→ Task data

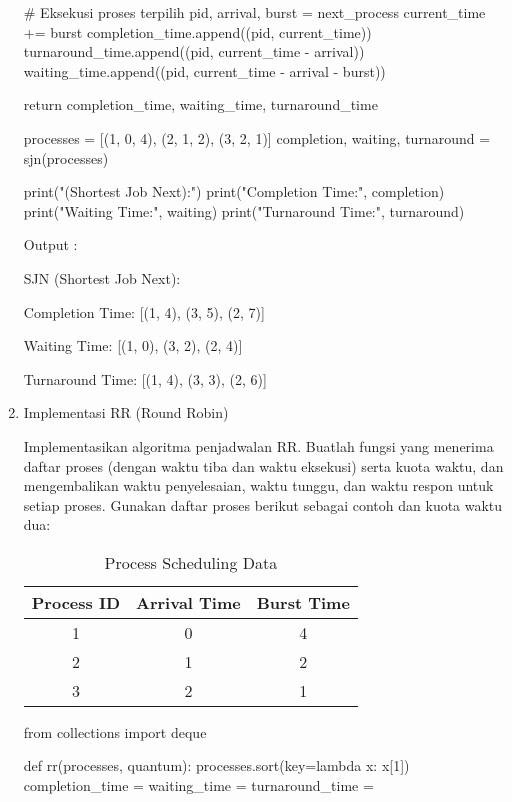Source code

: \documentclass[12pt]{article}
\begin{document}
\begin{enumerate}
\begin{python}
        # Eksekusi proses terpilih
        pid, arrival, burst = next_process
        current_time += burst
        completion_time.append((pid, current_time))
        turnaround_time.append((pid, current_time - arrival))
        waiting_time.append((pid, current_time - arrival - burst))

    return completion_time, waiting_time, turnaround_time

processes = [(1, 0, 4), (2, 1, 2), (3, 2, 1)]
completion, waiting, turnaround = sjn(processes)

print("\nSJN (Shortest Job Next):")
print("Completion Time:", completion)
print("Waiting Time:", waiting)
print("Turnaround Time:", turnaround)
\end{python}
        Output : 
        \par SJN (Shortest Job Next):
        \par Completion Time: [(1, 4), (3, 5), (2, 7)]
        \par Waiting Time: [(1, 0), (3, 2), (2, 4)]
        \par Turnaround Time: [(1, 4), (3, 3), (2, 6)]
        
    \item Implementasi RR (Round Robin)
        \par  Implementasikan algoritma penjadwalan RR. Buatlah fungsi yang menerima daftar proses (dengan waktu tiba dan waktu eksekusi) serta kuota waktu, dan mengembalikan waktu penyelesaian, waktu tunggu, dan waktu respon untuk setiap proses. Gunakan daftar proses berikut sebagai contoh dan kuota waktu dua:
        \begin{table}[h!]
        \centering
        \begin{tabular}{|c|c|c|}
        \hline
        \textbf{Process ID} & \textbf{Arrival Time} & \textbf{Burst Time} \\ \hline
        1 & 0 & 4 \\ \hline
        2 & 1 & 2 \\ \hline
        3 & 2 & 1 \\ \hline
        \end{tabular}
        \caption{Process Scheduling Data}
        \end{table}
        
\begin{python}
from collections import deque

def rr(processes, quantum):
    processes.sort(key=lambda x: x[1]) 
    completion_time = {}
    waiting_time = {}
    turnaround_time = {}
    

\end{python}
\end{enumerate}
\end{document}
==
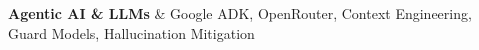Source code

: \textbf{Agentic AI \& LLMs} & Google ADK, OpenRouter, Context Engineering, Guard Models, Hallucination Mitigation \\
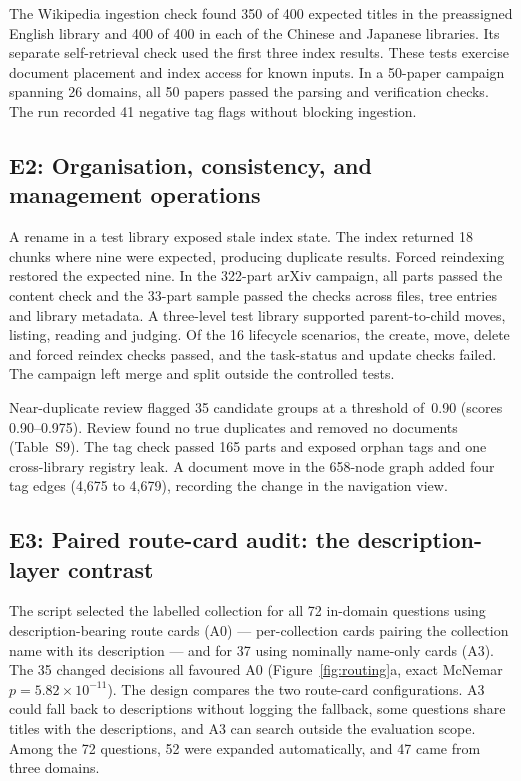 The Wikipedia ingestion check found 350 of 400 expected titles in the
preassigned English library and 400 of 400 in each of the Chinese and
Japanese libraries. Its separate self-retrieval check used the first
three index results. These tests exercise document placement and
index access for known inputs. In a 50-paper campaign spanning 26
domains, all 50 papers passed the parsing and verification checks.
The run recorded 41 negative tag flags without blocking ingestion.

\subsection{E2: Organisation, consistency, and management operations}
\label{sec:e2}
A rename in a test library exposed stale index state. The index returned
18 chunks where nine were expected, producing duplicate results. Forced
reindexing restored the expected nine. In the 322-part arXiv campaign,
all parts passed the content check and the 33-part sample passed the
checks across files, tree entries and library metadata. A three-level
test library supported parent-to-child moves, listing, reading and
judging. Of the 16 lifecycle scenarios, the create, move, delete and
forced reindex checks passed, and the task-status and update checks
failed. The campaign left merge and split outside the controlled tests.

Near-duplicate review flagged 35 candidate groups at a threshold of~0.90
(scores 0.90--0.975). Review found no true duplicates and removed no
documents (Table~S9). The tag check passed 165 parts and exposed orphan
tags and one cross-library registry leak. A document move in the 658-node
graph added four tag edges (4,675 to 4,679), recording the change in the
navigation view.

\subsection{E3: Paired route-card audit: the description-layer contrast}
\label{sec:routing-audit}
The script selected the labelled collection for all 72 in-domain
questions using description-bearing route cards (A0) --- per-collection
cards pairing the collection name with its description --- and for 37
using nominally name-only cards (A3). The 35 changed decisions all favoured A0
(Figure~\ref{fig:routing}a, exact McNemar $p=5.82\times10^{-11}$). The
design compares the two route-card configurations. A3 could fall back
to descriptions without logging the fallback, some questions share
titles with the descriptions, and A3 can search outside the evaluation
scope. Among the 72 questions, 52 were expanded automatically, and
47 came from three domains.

→ About this task
In the entries above, find the line with "questions using description-bearing" and the line with "47 came from three domains.", then restate word for word both of them and every line between, with nothing more.

→ Response for this exercise
questions using description-bearing route cards (A0) --- per-collection
cards pairing the collection name with its description --- and for 37
using nominally name-only cards (A3). The 35 changed decisions all favoured A0
(Figure~\ref{fig:routing}a, exact McNemar $p=5.82\times10^{-11}$). The
design compares the two route-card configurations. A3 could fall back
to descriptions without logging the fallback, some questions share
titles with the descriptions, and A3 can search outside the evaluation
scope. Among the 72 questions, 52 were expanded automatically, and
47 came from three domains.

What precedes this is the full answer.